Os probrezinhos fazem bicha nem sempre pacientes às portas das juntas de freguesia e das misericórdias, e já se fala que para finais de Maio se dará uma brilhante festa no campo do Jockey Club a favor dos sinistrados das inundações do Ribatejo, esses infelizes que andam de fundilhos molhados há tantos meses, formou-se a comissão patrocinadora com o que temos de melhor no high-life, senhoras e senhores que são ornamento da nossa melhor sociedade, podemos avaliar pelos nomes, qual deles o mais resplandecente em qualidades morais e bens de qualidade, Mayer Ulrich, Parestrello, Lavradio, Estarreja, Duan e Lorena, Infante da Câmara, Alto Mearim, Mousinho de Albuquerque, Roque de Pinho, Costa Macedo, Pina, Pombal, Seabra e Cunha, muita sorte vão ter os ribatejanos se conseguirem aguentar a fome até Maio.
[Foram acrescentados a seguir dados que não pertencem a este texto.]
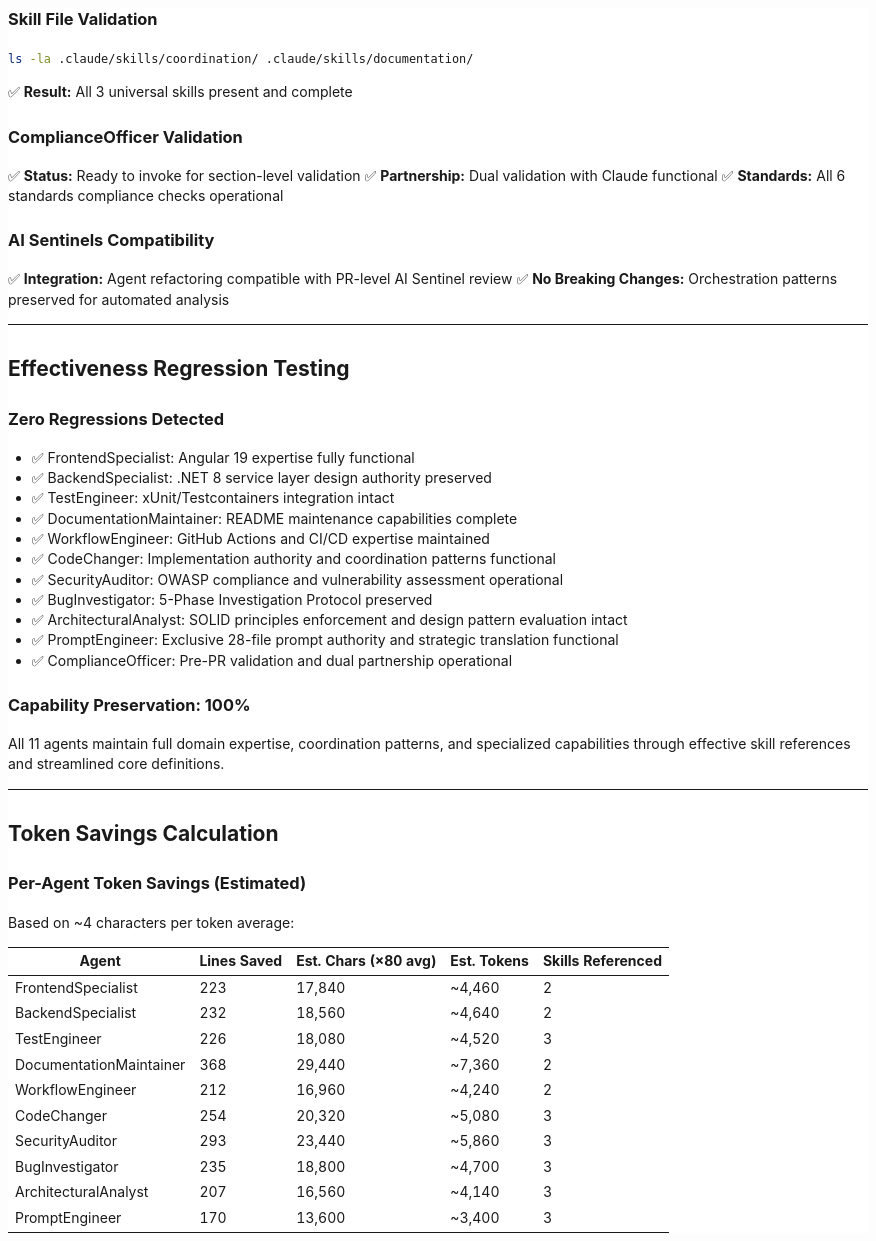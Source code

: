 ### Skill File Validation
```bash
ls -la .claude/skills/coordination/ .claude/skills/documentation/
```
✅ **Result:** All 3 universal skills present and complete

### ComplianceOfficer Validation
✅ **Status:** Ready to invoke for section-level validation
✅ **Partnership:** Dual validation with Claude functional
✅ **Standards:** All 6 standards compliance checks operational

### AI Sentinels Compatibility
✅ **Integration:** Agent refactoring compatible with PR-level AI Sentinel review
✅ **No Breaking Changes:** Orchestration patterns preserved for automated analysis

---

## Effectiveness Regression Testing

### Zero Regressions Detected
- ✅ FrontendSpecialist: Angular 19 expertise fully functional
- ✅ BackendSpecialist: .NET 8 service layer design authority preserved
- ✅ TestEngineer: xUnit/Testcontainers integration intact
- ✅ DocumentationMaintainer: README maintenance capabilities complete
- ✅ WorkflowEngineer: GitHub Actions and CI/CD expertise maintained
- ✅ CodeChanger: Implementation authority and coordination patterns functional
- ✅ SecurityAuditor: OWASP compliance and vulnerability assessment operational
- ✅ BugInvestigator: 5-Phase Investigation Protocol preserved
- ✅ ArchitecturalAnalyst: SOLID principles enforcement and design pattern evaluation intact
- ✅ PromptEngineer: Exclusive 28-file prompt authority and strategic translation functional
- ✅ ComplianceOfficer: Pre-PR validation and dual partnership operational

### Capability Preservation: 100%
All 11 agents maintain full domain expertise, coordination patterns, and specialized capabilities through effective skill references and streamlined core definitions.

---

## Token Savings Calculation

### Per-Agent Token Savings (Estimated)
Based on ~4 characters per token average:

| Agent | Lines Saved | Est. Chars (×80 avg) | Est. Tokens | Skills Referenced |
|-------|-------------|----------------------|-------------|-------------------|
| FrontendSpecialist | 223 | 17,840 | ~4,460 | 2 |
| BackendSpecialist | 232 | 18,560 | ~4,640 | 2 |
| TestEngineer | 226 | 18,080 | ~4,520 | 3 |
| DocumentationMaintainer | 368 | 29,440 | ~7,360 | 2 |
| WorkflowEngineer | 212 | 16,960 | ~4,240 | 2 |
| CodeChanger | 254 | 20,320 | ~5,080 | 3 |
| SecurityAuditor | 293 | 23,440 | ~5,860 | 3 |
| BugInvestigator | 235 | 18,800 | ~4,700 | 3 |
| ArchitecturalAnalyst | 207 | 16,560 | ~4,140 | 3 |
| PromptEngineer | 170 | 13,600 | ~3,400 | 3 |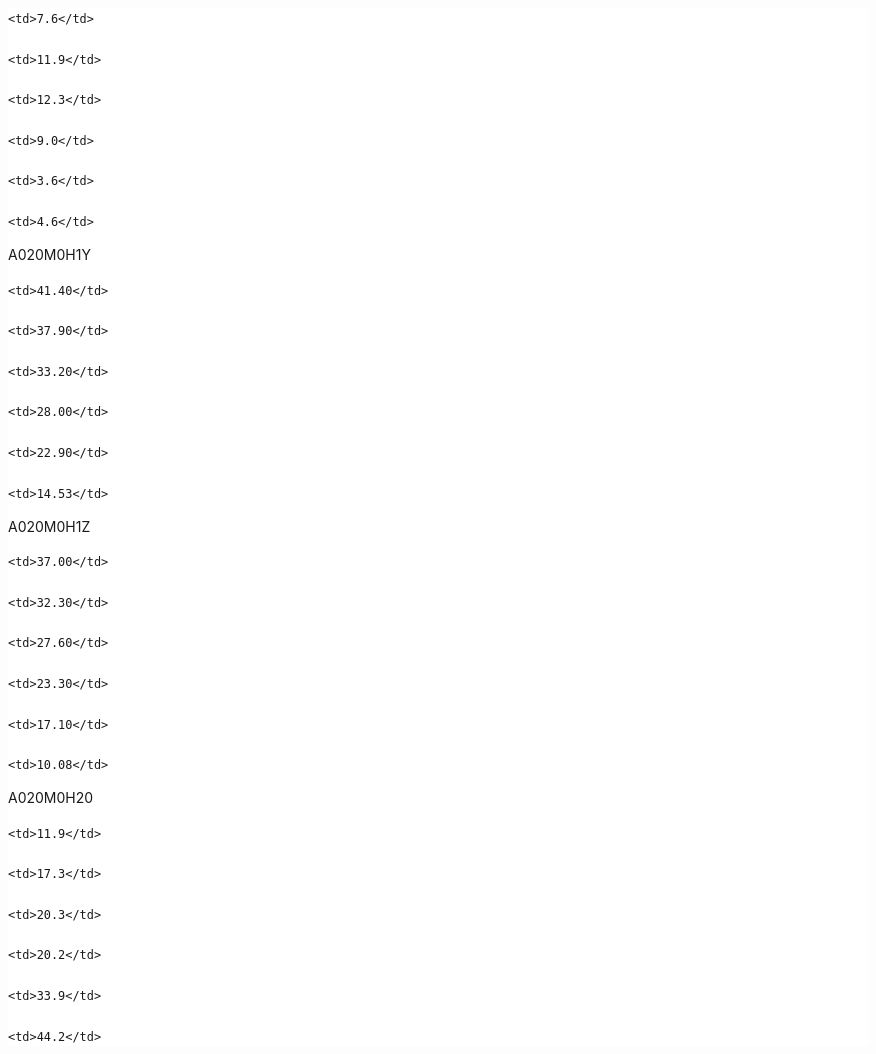     <td>7.6</td>
    
    <td>11.9</td>
    
    <td>12.3</td>
    
    <td>9.0</td>
    
    <td>3.6</td>
    
    <td>4.6</td>
    

</tr>

<tr>
    <td>A020M0H1Y</td>
    
    <td>41.40</td>
    
    <td>37.90</td>
    
    <td>33.20</td>
    
    <td>28.00</td>
    
    <td>22.90</td>
    
    <td>14.53</td>
    

</tr>

<tr>
    <td>A020M0H1Z</td>
    
    <td>37.00</td>
    
    <td>32.30</td>
    
    <td>27.60</td>
    
    <td>23.30</td>
    
    <td>17.10</td>
    
    <td>10.08</td>
    

</tr>

<tr>
    <td>A020M0H20</td>
    
    <td>11.9</td>
    
    <td>17.3</td>
    
    <td>20.3</td>
    
    <td>20.2</td>
    
    <td>33.9</td>
    
    <td>44.2</td>
    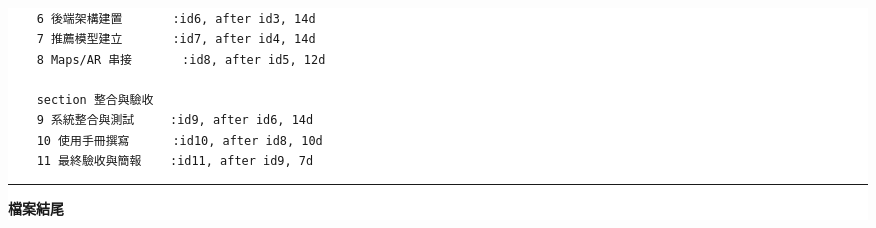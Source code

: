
 ```mermaid
    6 後端架構建置       :id6, after id3, 14d
    7 推薦模型建立       :id7, after id4, 14d
    8 Maps/AR 串接       :id8, after id5, 12d

    section 整合與驗收
    9 系統整合與測試     :id9, after id6, 14d
    10 使用手冊撰寫      :id10, after id8, 10d
    11 最終驗收與簡報    :id11, after id9, 7d
```

---

**檔案結尾**
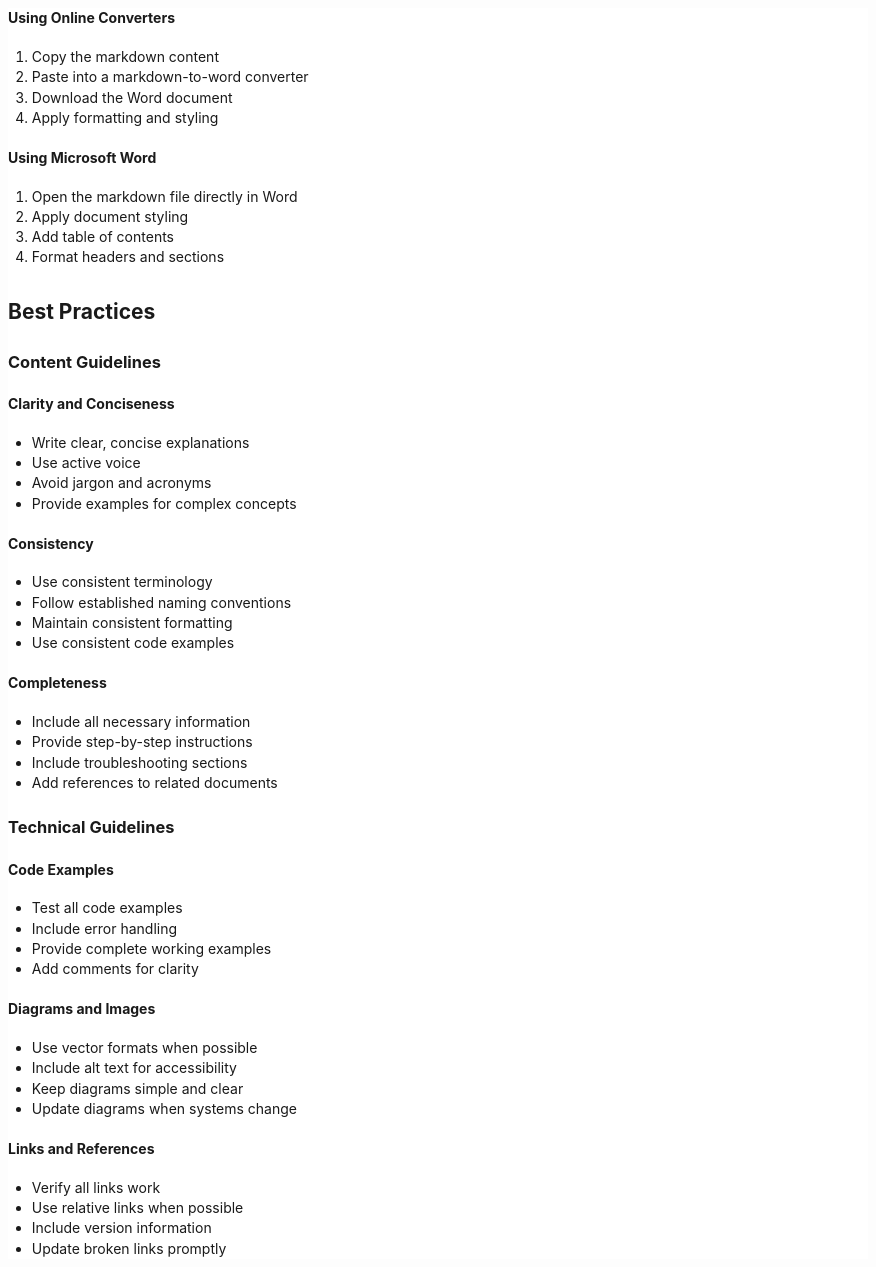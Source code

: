 #### Using Online Converters
1. Copy the markdown content
2. Paste into a markdown-to-word converter
3. Download the Word document
4. Apply formatting and styling

#### Using Microsoft Word
1. Open the markdown file directly in Word
2. Apply document styling
3. Add table of contents
4. Format headers and sections

## Best Practices

### Content Guidelines

#### Clarity and Conciseness
- Write clear, concise explanations
- Use active voice
- Avoid jargon and acronyms
- Provide examples for complex concepts

#### Consistency
- Use consistent terminology
- Follow established naming conventions
- Maintain consistent formatting
- Use consistent code examples

#### Completeness
- Include all necessary information
- Provide step-by-step instructions
- Include troubleshooting sections
- Add references to related documents

### Technical Guidelines

#### Code Examples
- Test all code examples
- Include error handling
- Provide complete working examples
- Add comments for clarity

#### Diagrams and Images
- Use vector formats when possible
- Include alt text for accessibility
- Keep diagrams simple and clear
- Update diagrams when systems change

#### Links and References
- Verify all links work
- Use relative links when possible
- Include version information
- Update broken links promptly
No entanto, os governos, por supremos que sejam, como este, perfeitíssimo, sofrem de males da vista cansada, talvez da muita aplicação ao estudo, da pertinaz vigília e vigilância. É que, vivendo alto, só enxergam bem o que está longe, e não reparam como tantas vezes a salvação se encontra, por assim dizer, ao alcance da mão ou no anúncio do periódico, que é o caso presente, e se este não viram menos desculpa têm, porque até traz desenho, uma senhora deitada, de combinação e alcinhas, entremostrando um magnífico busto que talvez deva alguma coisa às manipulações de Madame Hélène Duroy, não obstante está um pouco pálida a deliciosa criatura, um nadinha clorótica, ainda assim, não tanto que venha a ser fatal a sua doença, tenhamos confiança no médico que está sentado à cabeceira, careca, de bigode e pêra, e que lhe diz, respeitosamente repreensivo, Bem se vê que O não conhece, se O tivesse tomado não estava assim, e estende-lhe a insinuante salvação, um frasco de Bovril. Lesse o governo com atenção suficiente os jornais sobre os quais todas as manhãs, tardes e madrugadas mandou passar zelosos olhares, peneirando outros conselhos e opiniões, e veria quão fácil é resolver o problema da fome portuguesa, tanto a aguda como a crónica, a solução está aqui, no Bovril, um frasco de Bovril a cada português, para as famílias numerosas o garrafão de cinco litros, prato único, alimento universal, pancresto remédio, se o tivéssemos tomado a tempo e horas não estávamos na pele e no osso.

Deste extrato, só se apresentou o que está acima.